Task item:
Retype the listing exactly. Leave out the images.
+ + + + +
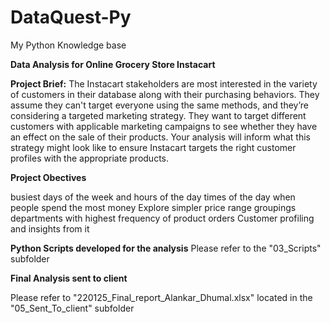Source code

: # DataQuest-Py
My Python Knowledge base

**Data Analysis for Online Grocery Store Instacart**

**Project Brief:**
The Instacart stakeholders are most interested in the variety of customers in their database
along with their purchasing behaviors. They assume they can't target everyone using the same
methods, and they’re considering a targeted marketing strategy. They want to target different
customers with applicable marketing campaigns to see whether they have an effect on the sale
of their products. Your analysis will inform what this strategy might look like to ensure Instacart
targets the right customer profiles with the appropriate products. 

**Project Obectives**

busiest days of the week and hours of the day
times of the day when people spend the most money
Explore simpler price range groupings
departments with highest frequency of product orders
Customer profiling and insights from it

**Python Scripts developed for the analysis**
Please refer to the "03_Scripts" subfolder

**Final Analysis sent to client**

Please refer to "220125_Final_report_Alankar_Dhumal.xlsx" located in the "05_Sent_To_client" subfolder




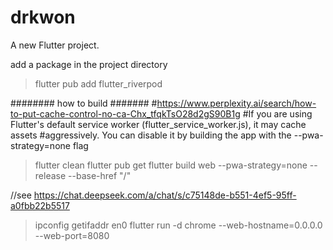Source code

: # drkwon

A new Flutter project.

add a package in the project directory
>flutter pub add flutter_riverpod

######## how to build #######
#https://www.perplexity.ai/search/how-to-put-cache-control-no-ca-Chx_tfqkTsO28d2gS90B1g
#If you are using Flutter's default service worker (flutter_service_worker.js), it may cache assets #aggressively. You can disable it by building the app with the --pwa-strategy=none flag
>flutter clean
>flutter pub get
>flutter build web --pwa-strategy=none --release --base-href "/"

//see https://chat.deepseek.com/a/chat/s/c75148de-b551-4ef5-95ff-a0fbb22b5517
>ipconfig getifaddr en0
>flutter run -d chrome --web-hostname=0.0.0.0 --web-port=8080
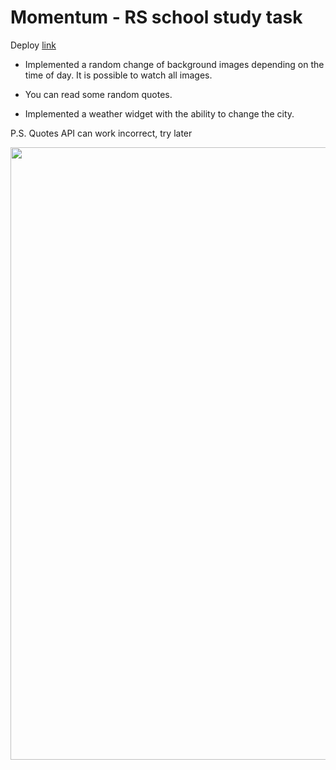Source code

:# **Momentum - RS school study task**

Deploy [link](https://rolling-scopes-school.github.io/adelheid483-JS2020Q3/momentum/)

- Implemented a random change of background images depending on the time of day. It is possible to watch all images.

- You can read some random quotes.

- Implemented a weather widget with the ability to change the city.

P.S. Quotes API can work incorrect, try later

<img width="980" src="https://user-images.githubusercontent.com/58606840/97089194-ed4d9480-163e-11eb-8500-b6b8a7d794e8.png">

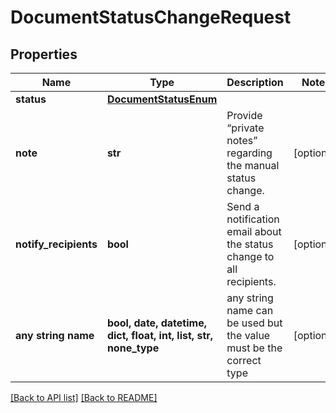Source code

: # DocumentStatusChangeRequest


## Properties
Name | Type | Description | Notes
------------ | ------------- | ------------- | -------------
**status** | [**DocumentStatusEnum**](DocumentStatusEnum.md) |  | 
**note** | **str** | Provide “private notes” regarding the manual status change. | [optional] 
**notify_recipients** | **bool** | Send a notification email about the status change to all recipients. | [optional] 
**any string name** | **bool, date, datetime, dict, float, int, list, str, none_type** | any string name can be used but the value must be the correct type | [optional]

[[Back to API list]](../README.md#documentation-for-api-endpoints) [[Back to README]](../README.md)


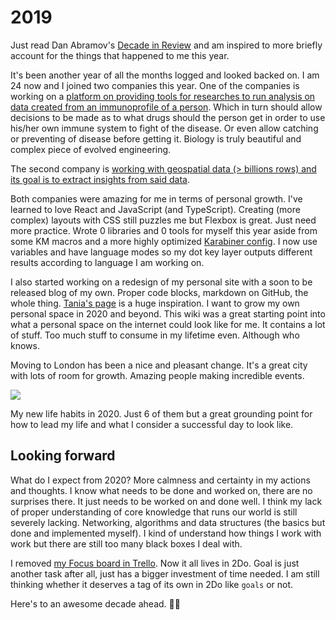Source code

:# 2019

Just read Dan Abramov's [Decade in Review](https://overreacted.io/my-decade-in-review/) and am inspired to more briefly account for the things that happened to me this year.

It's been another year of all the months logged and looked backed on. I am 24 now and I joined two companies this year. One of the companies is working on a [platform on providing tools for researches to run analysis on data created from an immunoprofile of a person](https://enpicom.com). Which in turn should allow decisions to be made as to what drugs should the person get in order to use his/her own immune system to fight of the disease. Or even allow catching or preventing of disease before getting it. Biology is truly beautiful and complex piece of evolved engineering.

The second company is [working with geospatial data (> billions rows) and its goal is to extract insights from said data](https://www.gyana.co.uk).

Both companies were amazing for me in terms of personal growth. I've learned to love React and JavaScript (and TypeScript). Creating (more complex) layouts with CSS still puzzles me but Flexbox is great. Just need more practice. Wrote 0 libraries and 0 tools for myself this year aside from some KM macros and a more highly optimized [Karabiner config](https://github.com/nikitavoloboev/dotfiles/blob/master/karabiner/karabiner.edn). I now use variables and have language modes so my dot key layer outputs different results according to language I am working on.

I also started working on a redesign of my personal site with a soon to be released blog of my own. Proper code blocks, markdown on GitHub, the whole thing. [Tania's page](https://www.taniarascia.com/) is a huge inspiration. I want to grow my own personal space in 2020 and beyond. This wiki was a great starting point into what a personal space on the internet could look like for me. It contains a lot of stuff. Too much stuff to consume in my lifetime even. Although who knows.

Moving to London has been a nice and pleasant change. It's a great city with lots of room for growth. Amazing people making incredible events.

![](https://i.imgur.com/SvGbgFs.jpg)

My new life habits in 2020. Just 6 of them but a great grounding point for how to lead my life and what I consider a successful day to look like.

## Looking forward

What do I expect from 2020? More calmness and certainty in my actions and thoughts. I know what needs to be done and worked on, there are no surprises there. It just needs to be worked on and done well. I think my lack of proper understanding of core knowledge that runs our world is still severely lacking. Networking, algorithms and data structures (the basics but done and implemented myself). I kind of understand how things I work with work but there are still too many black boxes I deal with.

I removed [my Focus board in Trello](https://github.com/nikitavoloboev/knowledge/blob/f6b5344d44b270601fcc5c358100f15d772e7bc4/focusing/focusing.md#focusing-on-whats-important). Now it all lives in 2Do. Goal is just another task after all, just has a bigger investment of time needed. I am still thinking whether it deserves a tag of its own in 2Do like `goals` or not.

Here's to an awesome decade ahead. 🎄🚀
+ + + + +
Reply:
Source code

: # DataQuest-Py
My Python Knowledge base

**Data Analysis for Online Grocery Store Instacart**

**Project Brief:**
The Instacart stakeholders are most interested in the variety of customers in their database
along with their purchasing behaviors. They assume they can't target everyone using the same
methods, and they’re considering a targeted marketing strategy. They want to target different
customers with applicable marketing campaigns to see whether they have an effect on the sale
of their products. Your analysis will inform what this strategy might look like to ensure Instacart
targets the right customer profiles with the appropriate products. 

**Project Obectives**

busiest days of the week and hours of the day
times of the day when people spend the most money
Explore simpler price range groupings
departments with highest frequency of product orders
Customer profiling and insights from it

**Python Scripts developed for the analysis**
Please refer to the "03_Scripts" subfolder

**Final Analysis sent to client**

Please refer to "220125_Final_report_Alankar_Dhumal.xlsx" located in the "05_Sent_To_client" subfolder




Source code

: # drkwon

A new Flutter project.

add a package in the project directory
>flutter pub add flutter_riverpod

######## how to build #######
#https://www.perplexity.ai/search/how-to-put-cache-control-no-ca-Chx_tfqkTsO28d2gS90B1g
#If you are using Flutter's default service worker (flutter_service_worker.js), it may cache assets #aggressively. You can disable it by building the app with the --pwa-strategy=none flag
>flutter clean
>flutter pub get
>flutter build web --pwa-strategy=none --release --base-href "/"

//see https://chat.deepseek.com/a/chat/s/c75148de-b551-4ef5-95ff-a0fbb22b5517
>ipconfig getifaddr en0
>flutter run -d chrome --web-hostname=0.0.0.0 --web-port=8080
Source code

:# **Momentum - RS school study task**

Deploy [link](https://rolling-scopes-school.github.io/adelheid483-JS2020Q3/momentum/)

- Implemented a random change of background images depending on the time of day. It is possible to watch all images.

- You can read some random quotes.

- Implemented a weather widget with the ability to change the city.

P.S. Quotes API can work incorrect, try later

<img width="980" src="https://user-images.githubusercontent.com/58606840/97089194-ed4d9480-163e-11eb-8500-b6b8a7d794e8.png">

Source code

: # DocumentStatusChangeRequest


## Properties
Name | Type | Description | Notes
------------ | ------------- | ------------- | -------------
**status** | [**DocumentStatusEnum**](DocumentStatusEnum.md) |  | 
**note** | **str** | Provide “private notes” regarding the manual status change. | [optional] 
**notify_recipients** | **bool** | Send a notification email about the status change to all recipients. | [optional] 
**any string name** | **bool, date, datetime, dict, float, int, list, str, none_type** | any string name can be used but the value must be the correct type | [optional]

[[Back to API list]](../README.md#documentation-for-api-endpoints) [[Back to README]](../README.md)


Source code

:# 2019

Just read Dan Abramov's [Decade in Review](https://overreacted.io/my-decade-in-review/) and am inspired to more briefly account for the things that happened to me this year.

It's been another year of all the months logged and looked backed on. I am 24 now and I joined two companies this year. One of the companies is working on a [platform on providing tools for researches to run analysis on data created from an immunoprofile of a person](https://enpicom.com). Which in turn should allow decisions to be made as to what drugs should the person get in order to use his/her own immune system to fight of the disease. Or even allow catching or preventing of disease before getting it. Biology is truly beautiful and complex piece of evolved engineering.

The second company is [working with geospatial data (> billions rows) and its goal is to extract insights from said data](https://www.gyana.co.uk).

Both companies were amazing for me in terms of personal growth. I've learned to love React and JavaScript (and TypeScript). Creating (more complex) layouts with CSS still puzzles me but Flexbox is great. Just need more practice. Wrote 0 libraries and 0 tools for myself this year aside from some KM macros and a more highly optimized [Karabiner config](https://github.com/nikitavoloboev/dotfiles/blob/master/karabiner/karabiner.edn). I now use variables and have language modes so my dot key layer outputs different results according to language I am working on.

I also started working on a redesign of my personal site with a soon to be released blog of my own. Proper code blocks, markdown on GitHub, the whole thing. [Tania's page](https://www.taniarascia.com/) is a huge inspiration. I want to grow my own personal space in 2020 and beyond. This wiki was a great starting point into what a personal space on the internet could look like for me. It contains a lot of stuff. Too much stuff to consume in my lifetime even. Although who knows.

Moving to London has been a nice and pleasant change. It's a great city with lots of room for growth. Amazing people making incredible events.

![](https://i.imgur.com/SvGbgFs.jpg)

My new life habits in 2020. Just 6 of them but a great grounding point for how to lead my life and what I consider a successful day to look like.

## Looking forward

What do I expect from 2020? More calmness and certainty in my actions and thoughts. I know what needs to be done and worked on, there are no surprises there. It just needs to be worked on and done well. I think my lack of proper understanding of core knowledge that runs our world is still severely lacking. Networking, algorithms and data structures (the basics but done and implemented myself). I kind of understand how things I work with work but there are still too many black boxes I deal with.

I removed [my Focus board in Trello](https://github.com/nikitavoloboev/knowledge/blob/f6b5344d44b270601fcc5c358100f15d772e7bc4/focusing/focusing.md#focusing-on-whats-important). Now it all lives in 2Do. Goal is just another task after all, just has a bigger investment of time needed. I am still thinking whether it deserves a tag of its own in 2Do like `goals` or not.

Here's to an awesome decade ahead. 🎄🚀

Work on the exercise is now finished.